On 23/02/10 22:12, SteveC wrote:

> As you can see from uservoice, things you highlight like routing are very 
> important to people out there. You might also have seen the misconception in 
> blog posts back and forth last week with GIS guys that they thought OSM was 
> simply unroutable because we don't expose it. Properly explaining why that is 
> (bringing the service in house) and then doing it is I guess the right way 
> forward.
>
> As for the approach... I'm really not sure a hack weekend would work. Say we 
> got a designer in for a weekend. They'd actually want to sit in photoshop for 
> some period of time and then iterate the design, then code that the HTML, 
> then bolt all the functionality and so on. Could we really do any of the 
> first bits in a hack weekend?

Well as I said I started to think that it probably wasn't very practical 
either which is why I suggested trying to draw up some sort of brief 
that could be given to designer(s)

> So I'd say it'd be more efficient and get wider input, to iterate it out here 
> on the interwebs and then code in the functionality over a hack weekend 
> maybe, or refine and tweak etc.

It's difficult - people can design and propose and say "wouldn't be cool 
if" as much as they like but at the end of the day what gets implemented 
will be driven by the people that front up to do the work.

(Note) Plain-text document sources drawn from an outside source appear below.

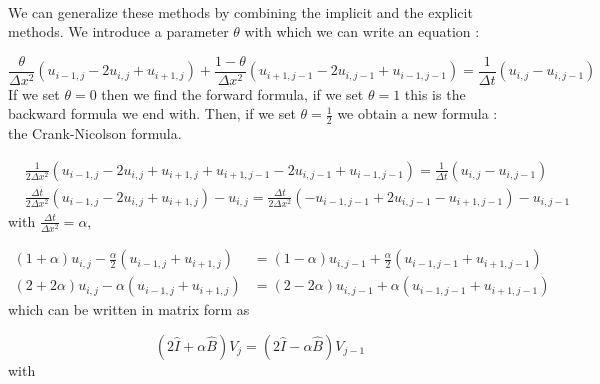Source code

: \documentclass[a4paper, twoside, 11pt]{report}
\theoremstyle{theorem}
\theoremstyle{remark}
\theoremstyle{exemple}
\begin{document}
                \paragraph{}We can generalize these methods by combining the implicit and the explicit methods. We introduce a parameter $\theta$ with which we can write an equation :

                    \begin{equation*}
                        \frac{\theta}{\Delta x^2}(u_{i-1,j}-2u_{i,j}+u_{i+1,j})+\frac{1-\theta}{\Delta x^2}(u_{i+1,j-1}-2u_{i,j-1}+u_{i-1,j-1}) = \frac{1}{\Delta t}(u_{i,j}-u_{i,j-1})
                        \tag{5}
                    \end{equation*}
                    If we set $\theta = 0$ then we find the forward formula, if we set $\theta=1$ this is the backward formula we end with. Then, if we set $\displaystyle \theta=\frac{1}{2}$ we obtain a new formula : the Crank-Nicolson formula.

                    \begin{align*}
                        &\frac{1}{2\Delta x^2}(u_{i-1,j}-2u_{i,j}+u_{i+1,j}+u_{i+1,j-1}-2u_{i,j-1}+u_{i-1,j-1}) = \frac{1}{\Delta t}(u_{i,j}-u_{i,j-1})\\
                        &\frac{\Delta t}{2\Delta x^2}(u_{i-1,j} - 2u_{i,j} + u_{i+1,j})-u_{i,j} = \frac{\Delta t}{2\Delta x^2}(-u_{i-1,j-1}+2u_{i,j-1}-u_{i+1,j-1})-u_{i,j-1}
                    \end{align*}
                    with $\frac{\Delta t }{\Delta x^2}=\alpha$,

                    \begin{align*}
                        (1+\alpha)u_{i,j}-\frac{\alpha}{2}(u_{i-1,j}+u_{i+1,j}) &= (1-\alpha)u_{i,j-1}+\frac{\alpha}{2}(u_{i-1,j-1}+u_{i+1,j-1})\\
                        (2+2\alpha)u_{i,j}-\alpha(u_{i-1,j}+u_{i+1,j}) &= (2-2\alpha)u_{i,j-1}+\alpha(u_{i-1,j-1}+u_{i+1,j-1})
                    \end{align*}
                    which can be written in matrix form as

                    \begin{equation*}
                        (2\hat{I}+\alpha\hat{B})V_j=(2\hat{I}-\alpha \hat{B})V_{j-1}
                    \end{equation*}
                    with
\end{document}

The risk is that our usual crowd of architecture astronauts will design 
some fantastic all conquering web site with thousands of really cool 
features but then there will be nobody to implement it.

> I know a bunch of people don't like uservoice, but it's actually got some 
> good stuff in there now and it's what I was planning to use to iterate the 
> design feedback. A bunch of people are using it, I posit because 1) it's so 
> easy and 2) you can vote nicely on things...

I actually unsubscribed from the uservoice feed this morning I'm afraid 
because I wasn't finding it at all helpful.

I'm just not sure you can design things by popular vote - part designing 
is knowing that sometimes you have to say no to something. Not 
everything that can be done should be done. Uservoice, as far as I've 
been able to see, doesn't really seem to have a concept of rejecting an 
idea.

> Here's my proposal for next steps:
>
> * put the html etc in svn or git or whatever
> * use uservoice for consensus on features to fix first (have a look, lots of 
> good stuff)
> * pay the html guy to go do it
> * iterate like this 5-10 times at least
>
> if you think there's a better and more inclusive system than uservoice, or 
> anyone wants to do the actual work, please of course let me know but right 
> now I'm just trying to actually move it forward bit by bit...

You see my concern, and yes it's probably an elitist attitude, is that 
uservoice is too inclusive. Certainly implementing whatever rises to the 
top on uservoice is not a reasonable way to design anything in my opinion.

Just as an example, the top thing on uservoice right now is something 
that we probably can't do on any large scale. I mean I'm not quite sure 
exactly what it's suggesting but it seems to be that we should either 
add lots more layers to our map, or that we should have some sort of 
system to provide links to lots of other maps drawn using our data.

The problem is that either of those things would probably kill all those 
other sites.

My best suggestion for an "implementation" of it would be to have a wiki 
page listing uses of our data and then include a link to that page on 
the main site - that probably strikes a balance between publicising what 
can be done an not driving too big a tsunami of traffic to a third party 
site.

> It would be helpful to get deep and broad thoughts from the sysadmins on what 
> the different bug system technical requirements are fo ryou guys too?

You see to my mind uservoice isn't a bug tracking system at all - it's 
some kind of crazy popularity contest. Maybe it will work for this 
design problem but I don't think it will work for us in general.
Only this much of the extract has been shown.